If It Ain't Baroque: More Music History as It Ought to Be Taught

Description

145 pages
Contains Bibliography
$13.95
ISBN 0-920151-15-9
DDC 780'.207

Publisher

Year

1992

Contributor

Illustrations by Dave Donald
Reviewed by Desmond Maley

Desmond Maley is a librarian at the J.W. Tate Library, Laurentian
University.

Review

David Barber has carved a niche for himself writing humorous musical
history in a style reminiscent of Victor Borge’s My Favorite
Intermissions.

Barber’s latest book is a facetious history of musical style. It
examines the development of sacred choral forms such as the cantata,
chant, mass, motet, oratorio, passion, and requiem. Secular vocal forms
such as the aria and madrigal are also reviewed. Ballet, concert music,
early instruments, keyboard music, and the symphony round out the
presentation.

Along the way, Barber unearths some interesting anecdotes. We learn
that “The Armed Man,” a popular song used in Masses by renaissance
composers, was also used by the Beatles in their album Sgt.
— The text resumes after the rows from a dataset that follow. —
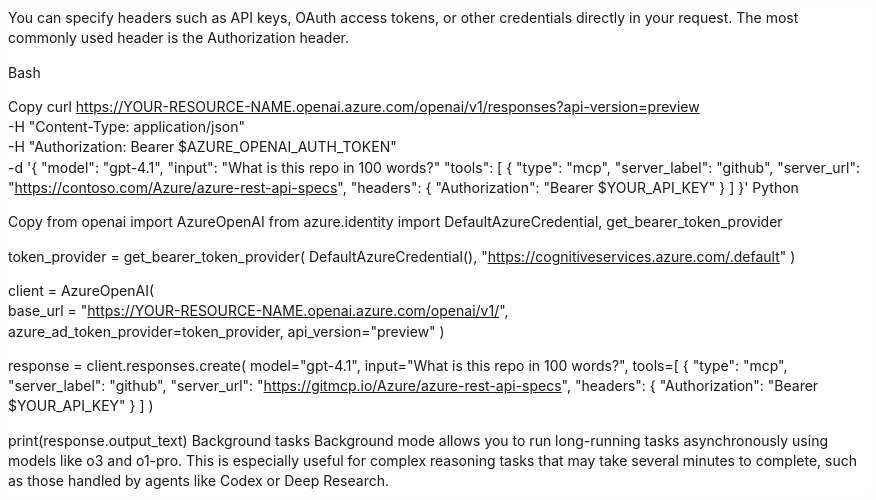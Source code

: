 You can specify headers such as API keys, OAuth access tokens, or other credentials directly in your request. The most commonly used header is the Authorization header.

Bash

Copy
curl https://YOUR-RESOURCE-NAME.openai.azure.com/openai/v1/responses?api-version=preview \
  -H "Content-Type: application/json" \
  -H "Authorization: Bearer $AZURE_OPENAI_AUTH_TOKEN" \
  -d '{
        "model": "gpt-4.1",
        "input": "What is this repo in 100 words?"
        "tools": [
            {
                "type": "mcp",
                "server_label": "github",
                "server_url": "https://contoso.com/Azure/azure-rest-api-specs",
                "headers": {
                    "Authorization": "Bearer $YOUR_API_KEY"
            }
        ]
    }'
Python

Copy
from openai import AzureOpenAI
from azure.identity import DefaultAzureCredential, get_bearer_token_provider

token_provider = get_bearer_token_provider(
    DefaultAzureCredential(), "https://cognitiveservices.azure.com/.default"
)

client = AzureOpenAI(  
  base_url = "https://YOUR-RESOURCE-NAME.openai.azure.com/openai/v1/",  
  azure_ad_token_provider=token_provider,
  api_version="preview"
)

response = client.responses.create(
    model="gpt-4.1",
    input="What is this repo in 100 words?",
    tools=[
        {
            "type": "mcp",
            "server_label": "github",
            "server_url": "https://gitmcp.io/Azure/azure-rest-api-specs",
            "headers": {
                "Authorization": "Bearer $YOUR_API_KEY"
        }
    ]
)

print(response.output_text)
Background tasks
Background mode allows you to run long-running tasks asynchronously using models like o3 and o1-pro. This is especially useful for complex reasoning tasks that may take several minutes to complete, such as those handled by agents like Codex or Deep Research.
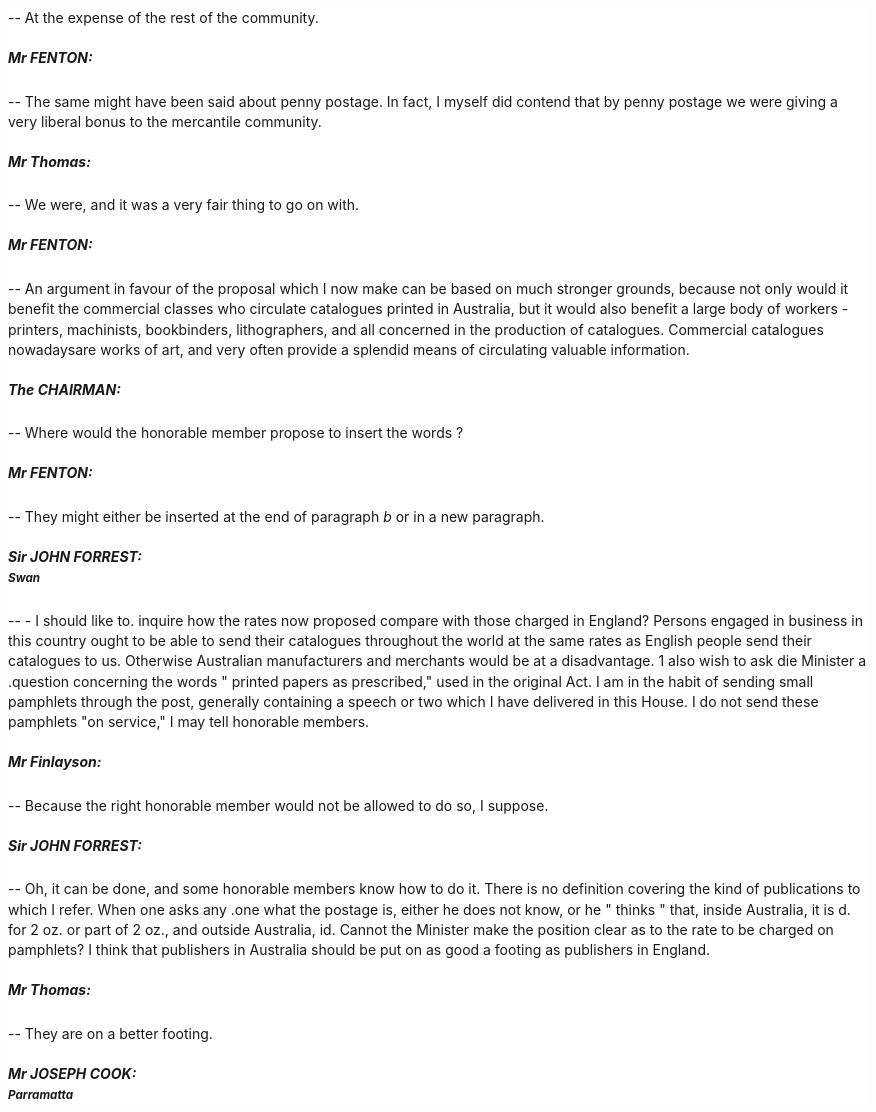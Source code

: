 --  At the expense of the rest of the community. 

##### Mr FENTON:

-- The same might have been said about penny postage. In fact, I myself did contend that by penny postage we were giving a very liberal bonus to the mercantile community. 

##### Mr Thomas:

--  We were, and it was a very fair thing to go on with. 

##### Mr FENTON:

-- An argument in favour of the proposal which I now make can be based on much stronger grounds, because not only would it benefit the commercial classes who circulate catalogues printed in Australia, but it would also benefit a large body of workers - printers, machinists, bookbinders, lithographers, and all concerned in the production of catalogues. Commercial catalogues nowadaysare works of art, and very often provide a splendid means of circulating valuable information. 

##### The CHAIRMAN:

-- Where would the honorable member propose to insert the words ? 

##### Mr FENTON:

-- They might either be inserted at the end of paragraph  *b*  or in a new paragraph. 

##### Sir JOHN FORREST:<br><small class="text-muted">Swan</small>

-- - I should like to. inquire how the rates now proposed compare with those charged in England? Persons engaged in business in this country ought to be able to send their catalogues throughout the world at the same rates as English people send their catalogues to us. Otherwise Australian manufacturers and merchants would be at a disadvantage. 1 also wish to ask die Minister a .question concerning the words " printed papers as prescribed," used in the original Act. I am in the habit of sending small pamphlets through the post, generally containing a speech or two which I have delivered in this House. I do not send these pamphlets "on service," I may tell honorable members. 

##### Mr Finlayson:

--  Because the right honorable member would not be allowed to do so, I suppose. 

##### Sir JOHN FORREST:

-- Oh, it can be done, and some honorable members know how to do it. There is no definition covering the kind of publications to which I refer. When one asks any .one what the postage is, either he does not know, or he " thinks " that, inside Australia, it is d. for  2  oz. or part of  2  oz., and outside Australia, id. Cannot the Minister make the position clear as to the rate to be charged on pamphlets? I think that publishers in Australia should be put on as good a footing as publishers in England. 

##### Mr Thomas:

--  They are on a better footing. 

##### Mr JOSEPH COOK:<br><small class="text-muted">Parramatta</small>
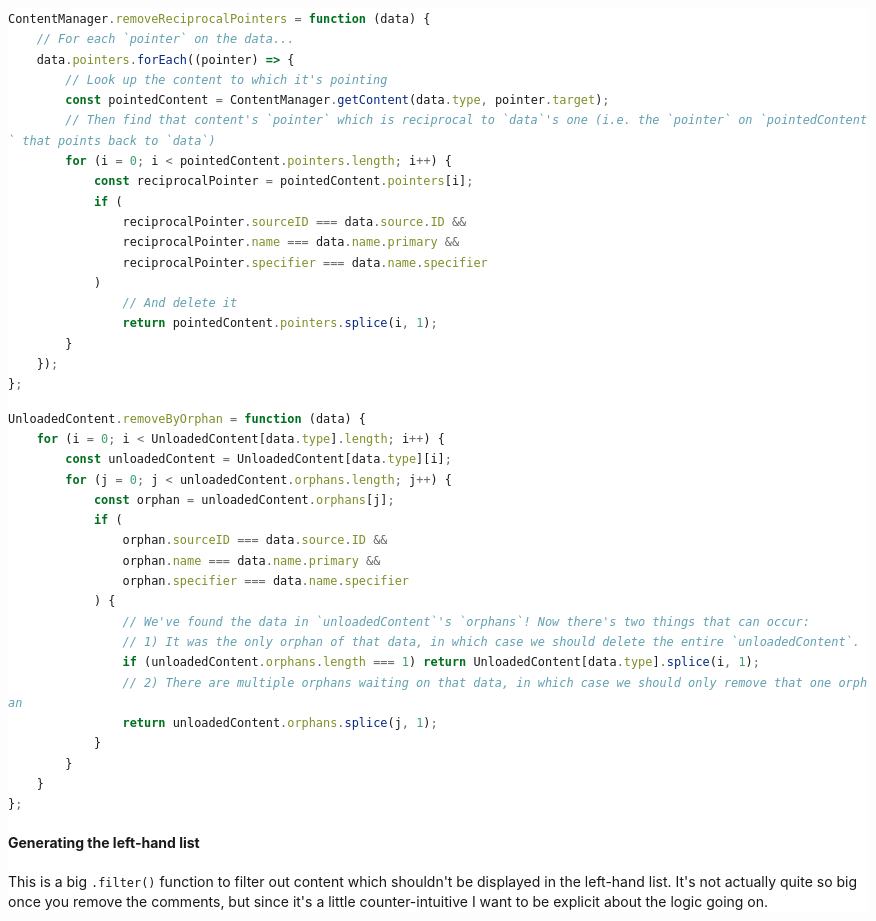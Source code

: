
 ```js
ContentManager.removeReciprocalPointers = function (data) {
	// For each `pointer` on the data...
	data.pointers.forEach((pointer) => {
		// Look up the content to which it's pointing
		const pointedContent = ContentManager.getContent(data.type, pointer.target);
		// Then find that content's `pointer` which is reciprocal to `data`'s one (i.e. the `pointer` on `pointedContent` that points back to `data`)
		for (i = 0; i < pointedContent.pointers.length; i++) {
			const reciprocalPointer = pointedContent.pointers[i];
			if (
				reciprocalPointer.sourceID === data.source.ID &&
				reciprocalPointer.name === data.name.primary &&
				reciprocalPointer.specifier === data.name.specifier
			)
				// And delete it
				return pointedContent.pointers.splice(i, 1);
		}
	});
};
```

```js
UnloadedContent.removeByOrphan = function (data) {
	for (i = 0; i < UnloadedContent[data.type].length; i++) {
		const unloadedContent = UnloadedContent[data.type][i];
		for (j = 0; j < unloadedContent.orphans.length; j++) {
			const orphan = unloadedContent.orphans[j];
			if (
				orphan.sourceID === data.source.ID &&
				orphan.name === data.name.primary &&
				orphan.specifier === data.name.specifier
			) {
				// We've found the data in `unloadedContent`'s `orphans`! Now there's two things that can occur:
				// 1) It was the only orphan of that data, in which case we should delete the entire `unloadedContent`.
				if (unloadedContent.orphans.length === 1) return UnloadedContent[data.type].splice(i, 1);
				// 2) There are multiple orphans waiting on that data, in which case we should only remove that one orphan
				return unloadedContent.orphans.splice(j, 1);
			}
		}
	}
};
```

#### Generating the left-hand list

This is a big `.filter()` function to filter out content which shouldn't be displayed in the left-hand list. It's not actually quite so big once you remove the comments, but since it's a little counter-intuitive I want to be explicit about the logic going on.
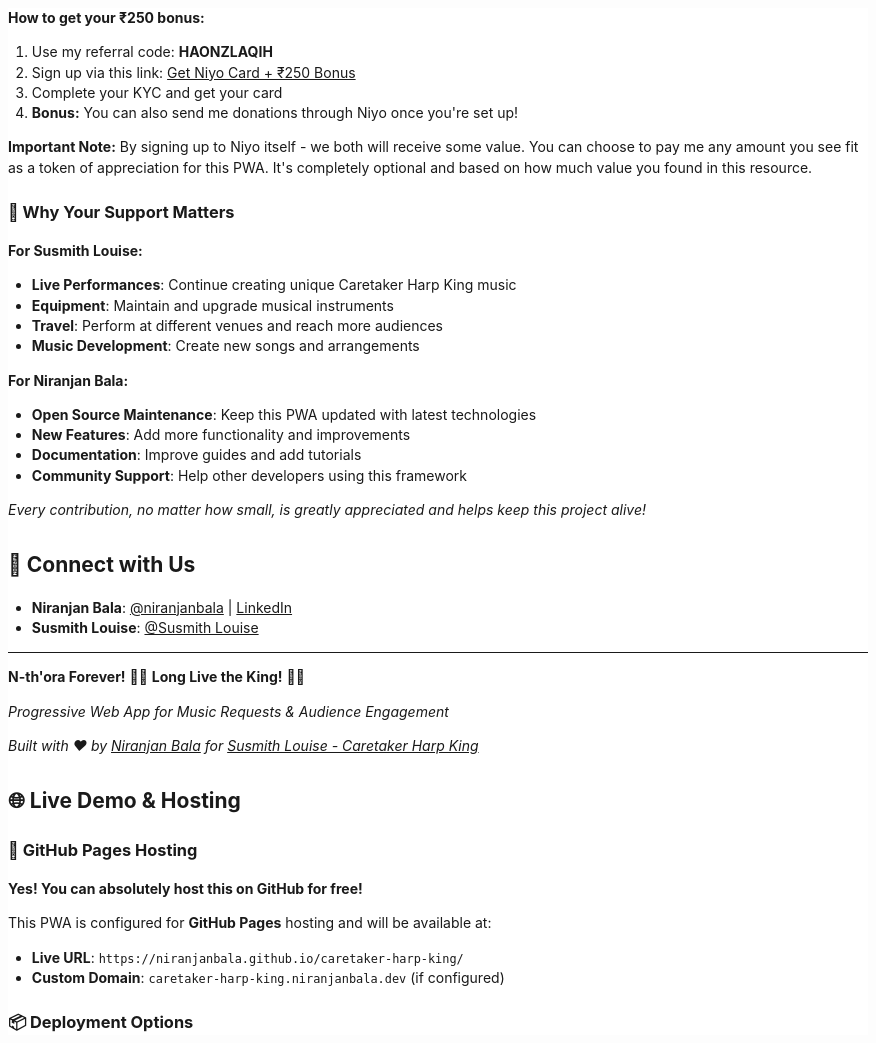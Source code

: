 **How to get your ₹250 bonus:**
1. Use my referral code: **HAONZLAQIH**
2. Sign up via this link: [Get Niyo Card + ₹250 Bonus](https://ctr.niyo.me/start?utm_campaign_id=WqeSX5gu&utm_source=goniyo_app_referral&utm_campaign=Referral&utm_adgroup=mobile_app&utm_medium=mobile_app_referral&ref_label=HAONZLAQIH)
3. Complete your KYC and get your card
4. **Bonus:** You can also send me donations through Niyo once you're set up!

**Important Note:** By signing up to Niyo itself - we both will receive some value. You can choose to pay me any amount you see fit as a token of appreciation for this PWA. It's completely optional and based on how much value you found in this resource.

### 🙏 Why Your Support Matters

**For Susmith Louise:**
- **Live Performances**: Continue creating unique Caretaker Harp King music
- **Equipment**: Maintain and upgrade musical instruments
- **Travel**: Perform at different venues and reach more audiences
- **Music Development**: Create new songs and arrangements

**For Niranjan Bala:**
- **Open Source Maintenance**: Keep this PWA updated with latest technologies
- **New Features**: Add more functionality and improvements
- **Documentation**: Improve guides and add tutorials
- **Community Support**: Help other developers using this framework

*Every contribution, no matter how small, is greatly appreciated and helps keep this project alive!*

## 🤝 Connect with Us

- **Niranjan Bala**: [@niranjanbala](https://github.com/niranjanbala) | [LinkedIn](https://linkedin.com/in/niranjanbala)
- **Susmith Louise**: [@Susmith Louise](https://instagram.com/susmithlouise)

---

**N-th'ora Forever!** 🖤💜 **Long Live the King!** 👑🎵

*Progressive Web App for Music Requests & Audience Engagement*

*Built with ❤️ by [Niranjan Bala](https://github.com/niranjanbala) for [Susmith Louise - Caretaker Harp King](https://instagram.com/susmithlouise)*
## 🌐 Live Demo & Hosting

### 🚀 **GitHub Pages Hosting**

**Yes! You can absolutely host this on GitHub for free!**

This PWA is configured for **GitHub Pages** hosting and will be available at:
- **Live URL**: `https://niranjanbala.github.io/caretaker-harp-king/`
- **Custom Domain**: `caretaker-harp-king.niranjanbala.dev` (if configured)

### 📦 **Deployment Options**

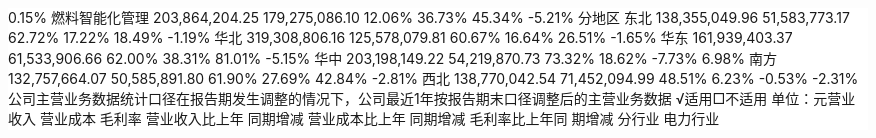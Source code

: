 0.15%
燃料智能化管理
203,864,204.25
179,275,086.10
12.06%
36.73%
45.34%
-5.21%
分地区
东北
138,355,049.96
51,583,773.17
62.72%
17.22%
18.49%
-1.19%
华北
319,308,806.16
125,578,079.81
60.67%
16.64%
26.51%
-1.65%
华东
161,939,403.37
61,533,906.66
62.00%
38.31%
81.01%
-5.15%
华中
203,198,149.22
54,219,870.73
73.32%
18.62%
-7.73%
6.98%
南方
132,757,664.07
50,585,891.80
61.90%
27.69%
42.84%
-2.81%
西北
138,770,042.54
71,452,094.99
48.51%
6.23%
-0.53%
-2.31%
公司主营业务数据统计口径在报告期发生调整的情况下，公司最近1年按报告期末口径调整后的主营业务数据
√适用□不适用
单位：元营业收入
营业成本
毛利率
营业收入比上年
同期增减
营业成本比上年
同期增减
毛利率比上年同
期增减
分行业
电力行业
Pepper’s
Lonely Hearts Club Band. French ballet composer Jean-Baptiste Lully, who
started as a busboy in the kitchen of Louis XIV, died from gangrene
after bashing his foot with the staff he used to beat time. Playwright
and music critic George Bernard Shaw said Johannes Brahms was “rather
tiresomely addicted to dressing himself up as Handel or Beethoven and
making a prolonged and intolerable noise.” The FBI thought Leonard
Bernstein’s Mass was subversive, and President Richard Nixon decided
not to attend the premiere.

But musical style does not lend itself easily to satirical treatment.
This is Barber’s fourth book, and the humor is predictable, labored,
and occasionally catty. There are the usual jabs at the scholarly debate
over how musical forms evolved. Organists are unlikely to appreciate the
comment that “[n]owadays the organ seems a particularly appropriate
instrument to associate with the church, being too big, old-fashioned
and full of hot air.” The extensive use of bracketed material also
impedes the flow of the narrative.

Still, Barber’s skills as a journalist and composer are evident both
in the clarity of the writing and his grasp of the subject matter. His
dissection of the intricacies of sonata form, for example, is admirably
lucid. The reader does come away with a better understanding of how
Western music has evolved, and perhaps it is on this level that the book
should be approached.

Citation

Barber, David W., “If It Ain't Baroque: More Music History as It Ought to Be Taught,” Canadian Book Review Annual Online, accessed September 20, 2024, https://cbra.library.utoronto.ca/items/show/12902.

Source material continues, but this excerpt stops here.